Late adult presentation of ALCAPA syndrome: need for a new clinical classification? A case report and literature overview.

BACKGROUND: Anomalous origin of the left main coronary artery from the pulmonary artery (ALCAPA) is a very uncommon congenital coronary artery anomaly, most commonly presenting in early infancy. Late adult presentation of ALCAPA syndrome is extremely rare. CASE
SUMMARY: We present a case of a 76-year-old patient with first presentation of ALCAPA. The coronary anomaly was first diagnosed during elective coronary angiography. The case was discussed at the Heart Team meeting and as the patient was asymptomatic, had good coronary collateral circulation, a medical treatment strategy was chosen and the patient was discharged in a good physical condition. During 3 years of follow-up, the patient has experienced no cardiovascular complications. DISCUSSION: We hereby also discuss briefly the clinical presentation, epidemiology, diagnostics and treatment options for adults with newly diagnosed ALCAPA and discuss the need for a new clinical classification. Only a few cases have been published of septuagenarians or octogenarians with first presentation of ALCAPA. To our knowledge, the patient presented in our case was one of the least symptomatic patients during her eight decades of life.
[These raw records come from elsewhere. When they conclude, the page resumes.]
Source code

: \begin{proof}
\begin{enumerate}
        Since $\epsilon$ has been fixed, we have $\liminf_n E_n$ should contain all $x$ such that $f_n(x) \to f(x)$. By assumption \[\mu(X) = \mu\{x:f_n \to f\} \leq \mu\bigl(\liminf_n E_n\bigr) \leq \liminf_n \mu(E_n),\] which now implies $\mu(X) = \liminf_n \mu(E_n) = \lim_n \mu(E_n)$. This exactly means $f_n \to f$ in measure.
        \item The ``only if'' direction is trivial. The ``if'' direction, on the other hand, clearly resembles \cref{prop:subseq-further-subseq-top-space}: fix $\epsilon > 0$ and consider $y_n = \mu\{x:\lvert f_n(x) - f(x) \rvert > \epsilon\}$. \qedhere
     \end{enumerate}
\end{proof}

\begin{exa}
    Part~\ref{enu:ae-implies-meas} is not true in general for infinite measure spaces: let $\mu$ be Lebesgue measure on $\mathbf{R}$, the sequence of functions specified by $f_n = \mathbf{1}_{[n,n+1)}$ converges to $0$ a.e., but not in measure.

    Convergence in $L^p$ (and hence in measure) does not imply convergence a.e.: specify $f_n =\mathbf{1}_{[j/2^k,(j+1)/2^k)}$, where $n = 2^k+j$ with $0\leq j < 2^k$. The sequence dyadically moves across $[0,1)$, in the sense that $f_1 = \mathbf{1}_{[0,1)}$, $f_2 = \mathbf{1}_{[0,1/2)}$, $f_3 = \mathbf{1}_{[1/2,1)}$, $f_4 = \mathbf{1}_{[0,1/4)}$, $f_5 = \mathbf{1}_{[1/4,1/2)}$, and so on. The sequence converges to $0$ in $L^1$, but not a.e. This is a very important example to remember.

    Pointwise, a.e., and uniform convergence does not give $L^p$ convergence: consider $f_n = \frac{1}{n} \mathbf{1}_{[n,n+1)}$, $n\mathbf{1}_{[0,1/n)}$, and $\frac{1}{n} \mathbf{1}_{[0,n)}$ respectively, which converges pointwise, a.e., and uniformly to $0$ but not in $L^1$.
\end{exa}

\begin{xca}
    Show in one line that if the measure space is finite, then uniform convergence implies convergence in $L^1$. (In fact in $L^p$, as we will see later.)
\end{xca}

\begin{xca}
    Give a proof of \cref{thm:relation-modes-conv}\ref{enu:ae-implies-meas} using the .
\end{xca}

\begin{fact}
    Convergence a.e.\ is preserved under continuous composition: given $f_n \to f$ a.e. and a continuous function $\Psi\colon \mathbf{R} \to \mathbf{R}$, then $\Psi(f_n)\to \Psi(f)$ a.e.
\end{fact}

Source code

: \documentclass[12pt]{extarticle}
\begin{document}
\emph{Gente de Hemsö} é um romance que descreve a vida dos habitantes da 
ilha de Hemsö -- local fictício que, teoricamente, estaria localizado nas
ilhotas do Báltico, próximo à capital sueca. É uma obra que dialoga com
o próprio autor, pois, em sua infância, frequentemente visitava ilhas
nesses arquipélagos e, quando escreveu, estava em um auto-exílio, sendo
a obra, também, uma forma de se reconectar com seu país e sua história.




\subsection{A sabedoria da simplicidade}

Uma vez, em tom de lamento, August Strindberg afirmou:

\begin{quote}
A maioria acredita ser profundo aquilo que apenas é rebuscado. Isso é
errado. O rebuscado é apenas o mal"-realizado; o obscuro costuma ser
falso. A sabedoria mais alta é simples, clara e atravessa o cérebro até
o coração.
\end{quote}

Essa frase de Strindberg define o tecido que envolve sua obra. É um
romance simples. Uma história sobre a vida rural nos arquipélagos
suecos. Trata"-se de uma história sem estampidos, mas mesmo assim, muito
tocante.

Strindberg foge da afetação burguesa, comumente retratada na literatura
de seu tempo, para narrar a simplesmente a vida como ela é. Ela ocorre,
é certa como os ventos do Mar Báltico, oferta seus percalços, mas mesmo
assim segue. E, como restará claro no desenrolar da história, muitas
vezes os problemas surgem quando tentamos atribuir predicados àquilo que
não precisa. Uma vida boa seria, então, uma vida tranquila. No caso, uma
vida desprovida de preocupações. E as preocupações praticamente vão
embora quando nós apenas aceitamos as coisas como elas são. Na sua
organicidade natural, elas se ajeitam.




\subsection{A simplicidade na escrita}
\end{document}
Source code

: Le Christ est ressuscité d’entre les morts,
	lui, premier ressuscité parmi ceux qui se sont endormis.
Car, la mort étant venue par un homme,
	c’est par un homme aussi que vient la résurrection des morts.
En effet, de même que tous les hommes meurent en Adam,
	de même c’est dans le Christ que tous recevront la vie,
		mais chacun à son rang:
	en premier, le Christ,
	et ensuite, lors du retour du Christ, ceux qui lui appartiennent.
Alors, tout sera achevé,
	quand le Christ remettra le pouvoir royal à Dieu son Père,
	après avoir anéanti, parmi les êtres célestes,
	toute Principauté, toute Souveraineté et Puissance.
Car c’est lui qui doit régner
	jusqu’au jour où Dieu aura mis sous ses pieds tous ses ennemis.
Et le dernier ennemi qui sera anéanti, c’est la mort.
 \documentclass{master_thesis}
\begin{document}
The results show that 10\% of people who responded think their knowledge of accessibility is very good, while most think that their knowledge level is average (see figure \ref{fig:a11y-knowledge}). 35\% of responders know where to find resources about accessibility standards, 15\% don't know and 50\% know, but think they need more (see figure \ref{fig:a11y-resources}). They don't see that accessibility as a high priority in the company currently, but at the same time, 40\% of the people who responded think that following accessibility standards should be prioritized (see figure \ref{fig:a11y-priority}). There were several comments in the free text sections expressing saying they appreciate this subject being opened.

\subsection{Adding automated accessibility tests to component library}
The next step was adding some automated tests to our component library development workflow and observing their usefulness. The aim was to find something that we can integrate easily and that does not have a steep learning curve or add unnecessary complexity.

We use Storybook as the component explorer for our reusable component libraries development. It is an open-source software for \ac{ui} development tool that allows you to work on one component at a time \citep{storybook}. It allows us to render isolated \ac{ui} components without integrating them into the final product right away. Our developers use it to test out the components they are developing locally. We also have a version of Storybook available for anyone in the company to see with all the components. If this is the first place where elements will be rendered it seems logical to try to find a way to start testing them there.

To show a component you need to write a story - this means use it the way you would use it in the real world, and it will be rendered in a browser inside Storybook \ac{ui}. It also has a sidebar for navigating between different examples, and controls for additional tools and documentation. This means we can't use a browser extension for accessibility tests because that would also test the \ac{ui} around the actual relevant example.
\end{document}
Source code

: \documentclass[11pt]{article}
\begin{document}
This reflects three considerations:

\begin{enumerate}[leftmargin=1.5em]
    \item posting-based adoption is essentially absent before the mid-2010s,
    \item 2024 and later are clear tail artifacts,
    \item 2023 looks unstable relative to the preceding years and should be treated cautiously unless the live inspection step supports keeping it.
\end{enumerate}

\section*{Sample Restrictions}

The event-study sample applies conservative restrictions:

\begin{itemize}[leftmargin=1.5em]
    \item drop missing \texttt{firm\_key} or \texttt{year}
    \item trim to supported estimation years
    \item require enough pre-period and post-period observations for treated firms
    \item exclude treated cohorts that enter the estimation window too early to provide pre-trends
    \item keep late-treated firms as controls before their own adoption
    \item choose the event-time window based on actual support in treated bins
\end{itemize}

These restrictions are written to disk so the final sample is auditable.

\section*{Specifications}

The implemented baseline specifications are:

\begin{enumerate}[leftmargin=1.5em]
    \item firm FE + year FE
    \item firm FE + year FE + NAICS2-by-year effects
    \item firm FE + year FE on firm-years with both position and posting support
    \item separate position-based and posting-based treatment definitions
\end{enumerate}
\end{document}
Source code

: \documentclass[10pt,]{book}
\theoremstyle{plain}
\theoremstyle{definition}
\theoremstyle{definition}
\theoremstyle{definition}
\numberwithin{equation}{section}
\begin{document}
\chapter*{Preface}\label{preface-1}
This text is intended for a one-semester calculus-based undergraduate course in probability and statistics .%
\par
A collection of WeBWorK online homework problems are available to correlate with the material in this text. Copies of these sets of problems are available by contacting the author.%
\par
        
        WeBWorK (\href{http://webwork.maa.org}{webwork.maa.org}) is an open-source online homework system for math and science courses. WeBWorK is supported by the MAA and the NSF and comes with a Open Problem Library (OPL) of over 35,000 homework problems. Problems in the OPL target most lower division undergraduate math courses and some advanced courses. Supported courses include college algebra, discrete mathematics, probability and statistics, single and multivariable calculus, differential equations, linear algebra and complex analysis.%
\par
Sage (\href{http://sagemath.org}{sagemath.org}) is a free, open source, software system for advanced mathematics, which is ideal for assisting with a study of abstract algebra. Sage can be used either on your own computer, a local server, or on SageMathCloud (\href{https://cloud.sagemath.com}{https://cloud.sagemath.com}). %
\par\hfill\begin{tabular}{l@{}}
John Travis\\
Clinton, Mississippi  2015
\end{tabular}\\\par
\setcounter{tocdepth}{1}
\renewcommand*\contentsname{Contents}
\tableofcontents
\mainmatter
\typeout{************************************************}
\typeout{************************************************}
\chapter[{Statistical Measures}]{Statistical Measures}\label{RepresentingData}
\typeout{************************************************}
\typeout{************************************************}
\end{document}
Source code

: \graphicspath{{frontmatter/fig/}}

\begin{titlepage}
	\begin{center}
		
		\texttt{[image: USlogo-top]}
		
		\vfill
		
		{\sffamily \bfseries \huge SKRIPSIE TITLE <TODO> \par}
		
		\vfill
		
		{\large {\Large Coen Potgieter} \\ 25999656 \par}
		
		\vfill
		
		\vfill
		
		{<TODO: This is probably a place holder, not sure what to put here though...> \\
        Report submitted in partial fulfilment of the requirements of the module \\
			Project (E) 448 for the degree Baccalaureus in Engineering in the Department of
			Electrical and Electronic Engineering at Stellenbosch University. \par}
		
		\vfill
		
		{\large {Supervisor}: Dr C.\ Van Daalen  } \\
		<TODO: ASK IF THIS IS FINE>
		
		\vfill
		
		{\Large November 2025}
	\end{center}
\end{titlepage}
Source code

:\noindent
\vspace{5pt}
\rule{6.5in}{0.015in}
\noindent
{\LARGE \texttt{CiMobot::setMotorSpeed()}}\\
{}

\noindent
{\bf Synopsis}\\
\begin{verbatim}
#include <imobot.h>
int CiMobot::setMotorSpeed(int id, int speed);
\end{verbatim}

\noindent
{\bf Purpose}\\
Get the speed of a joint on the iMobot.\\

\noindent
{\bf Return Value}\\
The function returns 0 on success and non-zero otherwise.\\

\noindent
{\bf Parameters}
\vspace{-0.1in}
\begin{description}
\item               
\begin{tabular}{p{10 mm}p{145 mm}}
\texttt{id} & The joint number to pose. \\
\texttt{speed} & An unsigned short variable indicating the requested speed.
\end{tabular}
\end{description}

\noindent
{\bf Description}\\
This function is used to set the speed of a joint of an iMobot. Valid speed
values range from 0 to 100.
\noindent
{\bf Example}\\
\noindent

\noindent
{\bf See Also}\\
Congenital heart disease may present at an advanced age.

Congenital anomalous origin of the left main coronary artery from the pulmonary artery (ALCAPA) with late presentation has specific characteristics such as mildness of symptoms and compensatory anatomic changes compared to the infant type ALCAPA.

First presentation of ALCAPA in the elderly is extremely rare, but these patients are usually asymptomatic or mildly symptomatic.

Introduction

Anomalous origin of the left main coronary artery from the pulmonary artery (ALCAPA) is a very uncommon congenital coronary artery anomaly. Late adult presentation of ALCAPA syndrome is extremely rare. Prior to modern diagnostics and surgical care, most cases were found in infants who died in the first year of life. Symptoms usually develop in infants aged 2–3 months and without surgical treatment, the infantile type is associated with high mortality. However, survival into adult life without surgery is possible. ALCAPA patients have been classified into several types based on the clinical presentation, most commonly to infantile and adult types. With modern diagnostics, more asymptomatic or mildly symptomatic elderly patients with ALCAPA are found. In these rare patients, who present with no or mild symptoms, the risk for surgical correction would outweigh the potential benefit.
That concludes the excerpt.